We watched Chef Alan Wong cook something up the other morning at Keaukaha Elementary School in Hilo.
He was there in conjunction with Richard’s Adopt-a-Class program. Chef Alan had adopted the 6th grade, and then asked if he could go speak to them. So when he was in town last week, he did.
The students chanted a Hawaiian welcome to him.
That crew is from PBS. They filmed the whole morning for a Chefs Afield episode they’re doing about Alan Wong, which will air sometime next year.
He is just wonderful with kids. Very down-to-earth, very open, very real. He’s a natural-born teacher and the students really responded. They were amazingly engaged.

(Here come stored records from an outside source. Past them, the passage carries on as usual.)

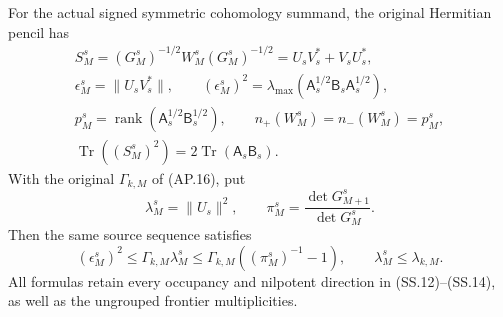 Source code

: \begin{theorem}
For the actual signed symmetric cohomology summand, the original
Hermitian pencil has
\[
 \begin{gathered}
 S_M^s=(G_M^s)^{-1/2}W_M^s(G_M^s)^{-1/2}
                           =U_sV_s^*+V_sU_s^*,\\
 \boxed{\epsilon_M^s=\|U_sV_s^*\|,\qquad
 (\epsilon_M^s)^2=
    \lambda_{\max}(\mathsf A_s^{1/2}\mathsf B_s
                                      \mathsf A_s^{1/2}),}\\
 p_M^s=\operatorname{rank}(\mathsf A_s^{1/2}\mathsf B_s^{1/2}),
 \qquad n_+(W_M^s)=n_-(W_M^s)=p_M^s,\\
 \operatorname{Tr}((S_M^s)^2)
                           =2\operatorname{Tr}(\mathsf A_s\mathsf B_s).
 \end{gathered}                                                \tag{AP.29}
\]
With the original \(\Gamma_{k,M}\) of (AP.16), put
\[
 \lambda_M^s=\|U_s\|^2,\qquad
 \pi_M^s=\frac{\det G_{M+1}^s}{\det G_M^s}.
\]
Then the same source sequence satisfies
\[
 \boxed{(\epsilon_M^s)^2\le\Gamma_{k,M}\lambda_M^s
          \le\Gamma_{k,M}((\pi_M^s)^{-1}-1),\qquad
          \lambda_M^s\le\lambda_{k,M}.}              \tag{AP.30}
\]
All formulas retain every occupancy and nilpotent direction in
(SS.12)--(SS.14), as well as the ungrouped frontier multiplicities.
\end{theorem}
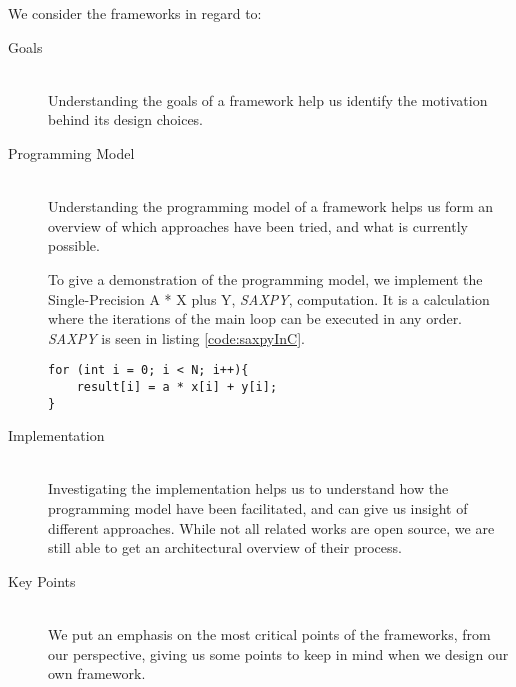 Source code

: We consider the frameworks in regard to:
\begin{description}
\item[Goals] \hfill \\
Understanding the goals of a framework help us identify the motivation behind its design choices.

\item[Programming Model] \hfill \\
Understanding the programming model of a framework helps us form an overview of which approaches have been tried, and what is currently possible. 

To give a demonstration of the programming model, we implement the Single-Precision A * X plus Y, \textit{SAXPY}, computation. It is a calculation where the iterations of the main loop can be executed in any order. \textit{SAXPY} is seen in listing \ref{code:saxpyInC}.
\begin{lstlisting}[caption={The \textit{SAXPY} computation in C.}, label=code:saxpyInC] 
for (int i = 0; i < N; i++){
    result[i] = a * x[i] + y[i];
}
\end{lstlisting}

\item[Implementation] \hfill \\
Investigating the implementation helps us to understand how the programming model have been facilitated, and can give us insight of different approaches. While not all related works are open source, we are still able to get an architectural overview of their process.

\item[Key Points] \hfill \\
We put an emphasis on the most critical points of the frameworks, from our perspective, giving us some points to keep in mind when we design our own framework.
\end{description}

He and Richard both spoke to the kids. Chef Alan told them, “If Alan Wong can do it, you can do it.” He told them that he grow up thinking salad dressing came out of a bottle. They, too, can achieve anything, he told them. “You just have to work hard,” he said.
Richard told them that when he was their age they were kind of poor, and they had a picnic table in the kitchen for their dinner table. He said his father would pound on that table and say, “Not ‘no can.’ ‘CAN!” Richard told those kids they could do anything they want.
Chef Alan showed the students how to make mayonnaise and also a li hing mui salad dressing. As he cooked in front of them, he kept pointing out what part of what he was doing had to do with reading, and what was math, and what was science, and made the point that if they wanted to do that kind of job they’d better stay in school.
When he started, he asked how many kids hated tomatoes and most raised their hands. By the time he did a taste test with them – they tasted a piece of Brand X tomato, and then a piece of a Hamakua Springs tomato – they were believers. At the end, some of his people walked around with platters of cut-up heirloom tomatoes and the kids were actually lunging for them, trying to get tomatoes to eat.
Afterward, some of the students showed Richard and Chef Alan their kalo (taro) patch.
The principal of the school told me they never get people of such celebrity speaking to, and inspiring, their kids. Richard says that one of the teachers told him, too, that no one comes to Keaukaha Elementary to tell the kids they too can do it. He says the teacher had tears in her eyes when she told him that.
It was really an incredible morning.